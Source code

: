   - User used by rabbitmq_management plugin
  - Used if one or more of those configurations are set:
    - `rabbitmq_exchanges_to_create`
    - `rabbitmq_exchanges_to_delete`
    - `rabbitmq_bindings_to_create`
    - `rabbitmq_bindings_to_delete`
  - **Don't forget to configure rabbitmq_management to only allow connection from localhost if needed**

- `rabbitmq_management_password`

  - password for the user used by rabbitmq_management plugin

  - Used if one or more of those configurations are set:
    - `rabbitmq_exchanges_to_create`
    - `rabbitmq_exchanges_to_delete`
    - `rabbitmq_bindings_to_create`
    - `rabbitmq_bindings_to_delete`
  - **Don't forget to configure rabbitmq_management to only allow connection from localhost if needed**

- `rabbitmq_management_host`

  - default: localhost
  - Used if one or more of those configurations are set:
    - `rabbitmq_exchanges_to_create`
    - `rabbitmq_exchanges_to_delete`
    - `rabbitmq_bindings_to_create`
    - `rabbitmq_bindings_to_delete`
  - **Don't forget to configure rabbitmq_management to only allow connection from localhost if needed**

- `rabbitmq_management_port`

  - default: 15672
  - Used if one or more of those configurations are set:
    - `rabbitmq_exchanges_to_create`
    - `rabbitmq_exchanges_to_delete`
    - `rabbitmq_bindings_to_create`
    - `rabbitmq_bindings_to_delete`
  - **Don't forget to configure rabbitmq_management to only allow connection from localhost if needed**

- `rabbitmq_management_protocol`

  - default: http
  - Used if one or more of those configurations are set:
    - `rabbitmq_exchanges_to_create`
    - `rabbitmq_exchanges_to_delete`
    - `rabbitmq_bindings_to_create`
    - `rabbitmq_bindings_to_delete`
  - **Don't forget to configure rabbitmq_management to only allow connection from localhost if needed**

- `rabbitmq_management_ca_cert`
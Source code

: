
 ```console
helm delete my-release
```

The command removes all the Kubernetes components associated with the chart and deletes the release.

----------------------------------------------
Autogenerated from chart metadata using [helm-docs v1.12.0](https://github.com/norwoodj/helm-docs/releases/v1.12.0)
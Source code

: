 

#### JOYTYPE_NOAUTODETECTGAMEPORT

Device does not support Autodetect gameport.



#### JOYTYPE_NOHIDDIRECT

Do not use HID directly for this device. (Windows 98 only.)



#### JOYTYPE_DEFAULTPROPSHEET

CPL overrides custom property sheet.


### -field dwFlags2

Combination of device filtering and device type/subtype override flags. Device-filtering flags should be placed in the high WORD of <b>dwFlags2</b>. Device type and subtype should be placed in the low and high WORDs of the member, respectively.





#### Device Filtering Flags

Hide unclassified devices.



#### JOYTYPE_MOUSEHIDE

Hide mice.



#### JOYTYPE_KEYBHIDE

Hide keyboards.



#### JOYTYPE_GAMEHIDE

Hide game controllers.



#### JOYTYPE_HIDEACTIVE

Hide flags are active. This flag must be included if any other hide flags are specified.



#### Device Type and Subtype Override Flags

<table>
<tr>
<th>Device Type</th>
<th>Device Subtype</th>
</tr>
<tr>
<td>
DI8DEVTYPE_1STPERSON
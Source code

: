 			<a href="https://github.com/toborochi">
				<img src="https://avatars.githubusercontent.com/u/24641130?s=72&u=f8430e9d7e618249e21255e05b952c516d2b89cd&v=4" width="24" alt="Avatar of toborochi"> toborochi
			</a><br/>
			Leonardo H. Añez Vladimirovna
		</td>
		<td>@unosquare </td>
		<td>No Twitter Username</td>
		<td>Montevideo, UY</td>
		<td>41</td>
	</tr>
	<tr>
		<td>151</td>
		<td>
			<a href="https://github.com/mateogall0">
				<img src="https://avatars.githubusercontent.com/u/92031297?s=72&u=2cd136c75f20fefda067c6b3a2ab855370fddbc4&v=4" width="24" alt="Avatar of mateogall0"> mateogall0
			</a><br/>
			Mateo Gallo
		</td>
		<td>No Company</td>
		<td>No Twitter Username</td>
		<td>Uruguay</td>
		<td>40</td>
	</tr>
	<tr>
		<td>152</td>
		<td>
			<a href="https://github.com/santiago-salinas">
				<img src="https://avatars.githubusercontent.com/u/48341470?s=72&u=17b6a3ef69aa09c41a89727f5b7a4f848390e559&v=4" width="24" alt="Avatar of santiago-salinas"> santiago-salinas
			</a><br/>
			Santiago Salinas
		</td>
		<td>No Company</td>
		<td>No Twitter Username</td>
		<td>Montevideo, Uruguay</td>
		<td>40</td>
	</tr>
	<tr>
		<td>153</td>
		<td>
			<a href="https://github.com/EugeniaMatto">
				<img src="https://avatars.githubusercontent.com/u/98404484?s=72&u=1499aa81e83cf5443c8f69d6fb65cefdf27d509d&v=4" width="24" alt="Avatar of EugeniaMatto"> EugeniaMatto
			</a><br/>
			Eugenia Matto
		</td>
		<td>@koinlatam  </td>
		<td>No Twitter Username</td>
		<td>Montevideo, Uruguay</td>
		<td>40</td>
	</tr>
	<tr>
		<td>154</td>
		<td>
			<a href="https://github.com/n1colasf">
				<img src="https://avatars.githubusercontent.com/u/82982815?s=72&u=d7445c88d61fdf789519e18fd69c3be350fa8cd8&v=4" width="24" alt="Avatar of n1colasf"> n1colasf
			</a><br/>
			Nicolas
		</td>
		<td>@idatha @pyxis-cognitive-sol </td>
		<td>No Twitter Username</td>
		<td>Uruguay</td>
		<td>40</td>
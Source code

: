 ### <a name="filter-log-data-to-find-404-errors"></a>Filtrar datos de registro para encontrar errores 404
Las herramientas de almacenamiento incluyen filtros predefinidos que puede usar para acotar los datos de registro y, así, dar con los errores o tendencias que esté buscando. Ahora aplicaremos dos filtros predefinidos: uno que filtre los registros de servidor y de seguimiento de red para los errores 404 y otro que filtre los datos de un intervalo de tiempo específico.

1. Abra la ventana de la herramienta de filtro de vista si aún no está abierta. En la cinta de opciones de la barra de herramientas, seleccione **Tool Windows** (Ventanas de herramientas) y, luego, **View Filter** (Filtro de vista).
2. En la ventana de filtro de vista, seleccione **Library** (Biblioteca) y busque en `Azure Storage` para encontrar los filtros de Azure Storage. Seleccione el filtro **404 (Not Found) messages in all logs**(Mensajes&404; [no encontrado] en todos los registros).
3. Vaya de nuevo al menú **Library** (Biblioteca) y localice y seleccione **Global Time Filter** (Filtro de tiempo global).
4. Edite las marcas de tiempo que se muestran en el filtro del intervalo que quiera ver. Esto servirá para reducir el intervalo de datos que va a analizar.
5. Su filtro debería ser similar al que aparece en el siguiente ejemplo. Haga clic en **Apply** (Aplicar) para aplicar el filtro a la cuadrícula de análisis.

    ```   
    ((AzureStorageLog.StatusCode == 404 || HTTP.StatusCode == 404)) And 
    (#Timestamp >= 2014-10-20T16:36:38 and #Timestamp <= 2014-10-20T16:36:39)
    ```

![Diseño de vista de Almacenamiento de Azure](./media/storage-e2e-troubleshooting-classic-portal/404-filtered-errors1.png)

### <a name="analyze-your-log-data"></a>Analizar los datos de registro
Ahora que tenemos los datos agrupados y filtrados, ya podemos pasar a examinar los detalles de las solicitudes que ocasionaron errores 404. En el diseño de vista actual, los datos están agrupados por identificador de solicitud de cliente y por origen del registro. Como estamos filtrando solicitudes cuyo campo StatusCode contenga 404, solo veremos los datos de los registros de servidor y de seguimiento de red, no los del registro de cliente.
===============
### [Problem to solve]
The lines holding the string "datos" are what is needed from the material above.

### [Exercise solution]
: ### <a name="filter-log-data-to-find-404-errors"></a>Filtrar datos de registro para encontrar errores 404
Las herramientas de almacenamiento incluyen filtros predefinidos que puede usar para acotar los datos de registro y, así, dar con los errores o tendencias que esté buscando. Ahora aplicaremos dos filtros predefinidos: uno que filtre los registros de servidor y de seguimiento de red para los errores 404 y otro que filtre los datos de un intervalo de tiempo específico.
4. Edite las marcas de tiempo que se muestran en el filtro del intervalo que quiera ver. Esto servirá para reducir el intervalo de datos que va a analizar.
### <a name="analyze-your-log-data"></a>Analizar los datos de registro
Ahora que tenemos los datos agrupados y filtrados, ya podemos pasar a examinar los detalles de las solicitudes que ocasionaron errores 404. En el diseño de vista actual, los datos están agrupados por identificador de solicitud de cliente y por origen del registro. Como estamos filtrando solicitudes cuyo campo StatusCode contenga 404, solo veremos los datos de los registros de servidor y de seguimiento de red, no los del registro de cliente.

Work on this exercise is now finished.